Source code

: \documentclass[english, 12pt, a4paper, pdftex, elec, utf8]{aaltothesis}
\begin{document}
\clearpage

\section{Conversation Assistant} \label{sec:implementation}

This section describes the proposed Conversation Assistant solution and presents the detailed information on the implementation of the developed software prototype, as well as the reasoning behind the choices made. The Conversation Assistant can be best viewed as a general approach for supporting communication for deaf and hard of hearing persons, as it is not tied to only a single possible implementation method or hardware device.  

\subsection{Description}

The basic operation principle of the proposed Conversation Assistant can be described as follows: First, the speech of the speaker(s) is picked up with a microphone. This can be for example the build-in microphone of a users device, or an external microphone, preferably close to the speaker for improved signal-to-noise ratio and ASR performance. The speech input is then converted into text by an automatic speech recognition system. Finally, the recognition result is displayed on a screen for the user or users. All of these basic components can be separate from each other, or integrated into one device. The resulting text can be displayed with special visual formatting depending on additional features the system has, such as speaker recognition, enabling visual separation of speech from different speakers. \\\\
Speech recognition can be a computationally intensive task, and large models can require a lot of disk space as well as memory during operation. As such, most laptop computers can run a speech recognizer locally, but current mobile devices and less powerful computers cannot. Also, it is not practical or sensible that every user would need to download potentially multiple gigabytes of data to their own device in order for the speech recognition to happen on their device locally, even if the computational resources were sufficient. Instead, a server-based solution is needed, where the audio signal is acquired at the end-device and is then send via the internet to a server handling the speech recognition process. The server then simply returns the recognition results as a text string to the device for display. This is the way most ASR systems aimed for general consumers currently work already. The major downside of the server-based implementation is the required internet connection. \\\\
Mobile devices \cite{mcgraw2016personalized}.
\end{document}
========================================
Assigned task:
Repeat every line of the data, exactly and in full.

Result of the exercise:
Source code

: \documentclass[english, 12pt, a4paper, pdftex, elec, utf8]{aaltothesis}
\begin{document}
\clearpage

\section{Conversation Assistant} \label{sec:implementation}

This section describes the proposed Conversation Assistant solution and presents the detailed information on the implementation of the developed software prototype, as well as the reasoning behind the choices made. The Conversation Assistant can be best viewed as a general approach for supporting communication for deaf and hard of hearing persons, as it is not tied to only a single possible implementation method or hardware device.  

\subsection{Description}

The basic operation principle of the proposed Conversation Assistant can be described as follows: First, the speech of the speaker(s) is picked up with a microphone. This can be for example the build-in microphone of a users device, or an external microphone, preferably close to the speaker for improved signal-to-noise ratio and ASR performance. The speech input is then converted into text by an automatic speech recognition system. Finally, the recognition result is displayed on a screen for the user or users. All of these basic components can be separate from each other, or integrated into one device. The resulting text can be displayed with special visual formatting depending on additional features the system has, such as speaker recognition, enabling visual separation of speech from different speakers. \\\\
Speech recognition can be a computationally intensive task, and large models can require a lot of disk space as well as memory during operation. As such, most laptop computers can run a speech recognizer locally, but current mobile devices and less powerful computers cannot. Also, it is not practical or sensible that every user would need to download potentially multiple gigabytes of data to their own device in order for the speech recognition to happen on their device locally, even if the computational resources were sufficient. Instead, a server-based solution is needed, where the audio signal is acquired at the end-device and is then send via the internet to a server handling the speech recognition process. The server then simply returns the recognition results as a text string to the device for display. This is the way most ASR systems aimed for general consumers currently work already. The major downside of the server-based implementation is the required internet connection. \\\\
Mobile devices \cite{mcgraw2016personalized}.
\end{document}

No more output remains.